On Monday morning, the winds up here were howling. The power went out briefly, knocking out the computer before checking the weather, so I just took a shower and drove to work. My car, restored to pre-recall status started as it should. Driving through the neighborhood, sheltered by the houses and a few trees wasn’t bad, but once past the new hockey arena, three blocks away, the road surrounded by farm fields allowed the Northwest Winds free rein to blow snow that at times totally engulfed the car. I crept along slowly, intermittently seeing the yellow stripes in the middle of the road. The car wandered quite a bit fighting the strong cross wind with a blind driver. I was beginning to wonder if I would even see the intersection 1 sectional mile away where I was to turn left.
Eventually, the pavement markers “YIELD AHEAD” and the actual signs on the side of the road appeared out of the white on white world, but shortly after the turn, I hit a drift which completely hung my wheels up off the pavement. And the cell phone was left at home. Luckily, the winter survival gear was in the trunk, so I grabbed the parka and gantlets along with the shovel and scouted my options leaving my car idling and flashing uselessly in the total white-out. Several more drifts were ahead, so continuing on to campus was impossible. Going back was the only option. There was a portion of the road behind me which had been drifted clear where I could turn around to head home. I just had to shovel out ten feet or so to get clear.

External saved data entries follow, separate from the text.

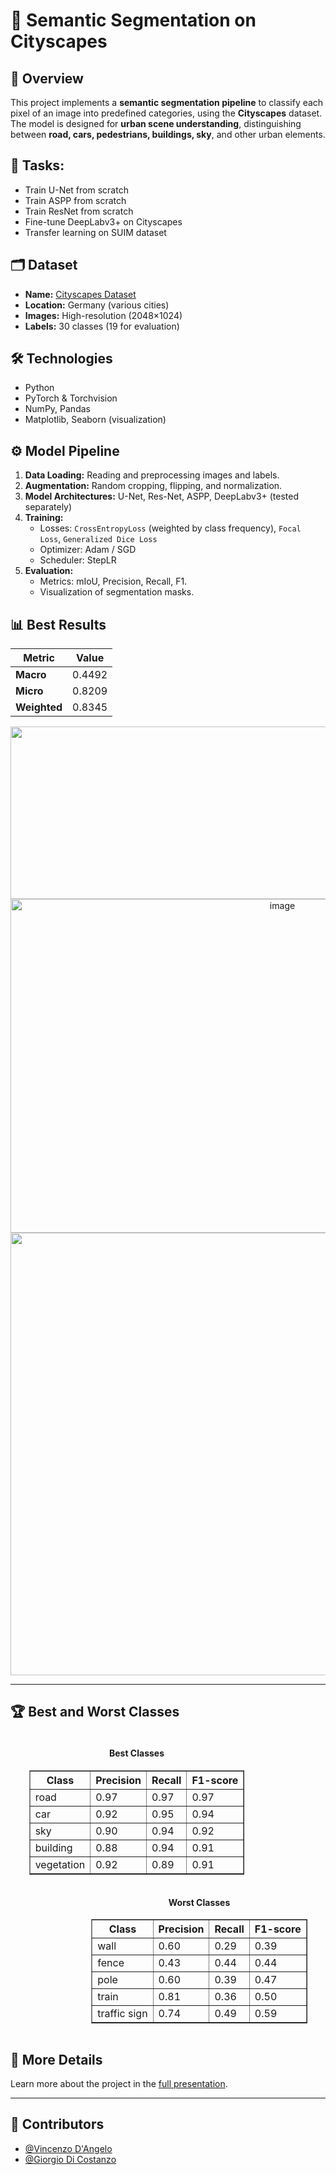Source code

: # 🚗 Semantic Segmentation on Cityscapes

## 📌 Overview
This project implements a **semantic segmentation pipeline** to classify each pixel of an image into predefined categories, using the **Cityscapes** dataset.  
The model is designed for **urban scene understanding**, distinguishing between **road, cars, pedestrians, buildings, sky**, and other urban elements.

## 🎯 Tasks:
   - Train U-Net from scratch  
   - Train ASPP from scratch  
   - Train ResNet from scratch  
   - Fine-tune DeepLabv3+ on Cityscapes  
   - Transfer learning on SUIM dataset

## 🗂 Dataset
- **Name:** [Cityscapes Dataset](https://www.cityscapes-dataset.com/)  
- **Location:** Germany (various cities)  
- **Images:** High-resolution (2048×1024)  
- **Labels:** 30 classes (19 for evaluation)

## 🛠️ Technologies
- Python  
- PyTorch & Torchvision  
- NumPy, Pandas  
- Matplotlib, Seaborn (visualization)  

## ⚙️ Model Pipeline
1. **Data Loading:** Reading and preprocessing images and labels.  
2. **Augmentation:** Random cropping, flipping, and normalization.  
3. **Model Architectures:** U-Net, Res-Net, ASPP, DeepLabv3+ (tested separately)
4. **Training:**  
   - Losses: `CrossEntropyLoss` (weighted by class frequency), `Focal Loss`, `Generalized Dice Loss`
   - Optimizer: Adam / SGD  
   - Scheduler: StepLR  
5. **Evaluation:**  
   - Metrics: mIoU, Precision, Recall, F1. 
   - Visualization of segmentation masks.  

## 📊 Best Results
| Metric         | Value        |
|----------------|--------------|
| **Macro**      | 0.4492       |
| **Micro**      | 0.8209       |
| **Weighted**   | 0.8345       |

<center>
   <img width="1257" height="276" alt="image" src="https://github.com/user-attachments/assets/ea2993a6-078f-4294-a58d-a058d4d226a2" />
</center>
<center>
  <img width="854" height="534" alt="image" src="https://github.com/user-attachments/assets/c98bc89e-4e5a-407a-bbec-0befc9763ab3" />
</center>

<center>
  <img width="1271" height="708" alt="image" src="https://github.com/user-attachments/assets/f7f1cb92-57f8-40b6-ab64-436f2bf33b7a" />
</center>

---

## 🏆 Best and Worst Classes 
<div style="text-align: center;">
  <div style="display: inline-block; margin-right: 100px; vertical-align: top;">
    <h4>Best Classes</h4>
    <table border="1">
      <tr><th>Class</th><th>Precision</th><th>Recall</th><th>F1-score</th></tr>
      <tr><td>road</td><td>0.97</td><td>0.97</td><td>0.97</td></tr>
      <tr><td>car</td><td>0.92</td><td>0.95</td><td>0.94</td></tr>
      <tr><td>sky</td><td>0.90</td><td>0.94</td><td>0.92</td></tr>
      <tr><td>building</td><td>0.88</td><td>0.94</td><td>0.91</td></tr>
      <tr><td>vegetation</td><td>0.92</td><td>0.89</td><td>0.91</td></tr>
    </table>
  </div>

  <div style="display: inline-block; margin-left: 100px; vertical-align: top;">
    <h4>Worst Classes</h4>
    <table border="1">
      <tr><th>Class</th><th>Precision</th><th>Recall</th><th>F1-score</th></tr>
      <tr><td>wall</td><td>0.60</td><td>0.29</td><td>0.39</td></tr>
      <tr><td>fence</td><td>0.43</td><td>0.44</td><td>0.44</td></tr>
      <tr><td>pole</td><td>0.60</td><td>0.39</td><td>0.47</td></tr>
      <tr><td>train</td><td>0.81</td><td>0.36</td><td>0.50</td></tr>
      <tr><td>traffic sign</td><td>0.74</td><td>0.49</td><td>0.59</td></tr>
    </table>
  </div>
</div>

## 📘 More Details
Learn more about the project in the [full presentation](./Presentazione.pdf).

---

## 👥 Contributors

- [@Vincenzo D'Angelo](https://github.com/vincenzodan)
- [@Giorgio Di Costanzo](https://github.com/GiorgioDiCostanzo)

By now, I was already freezing, so I got into my car to warm up and change into a dry hat. The raging wind and drifting snow had already coated the inside of my car even though the driver side door was in the lee. When I stepped out again, the wind immediately ripped open my parka hood and it flapped uselessly as I worked to free my car from the side of the road. At times, the wind nearly ripped the shovel from my hands. The ground blizzard was so strong, that my lungs were at times inadequate sucking against he wind induced vacuum. The Bernoulli effect wrought real was making this misadventure feel like an assault on Everest. What if a truck or a plow comes along while I am stranded in the middle of the road? It seemed rather silly to even be out risking life and limb: I could walk to campus and abandon the car. But I would not abandon the car unless the drift defeated me.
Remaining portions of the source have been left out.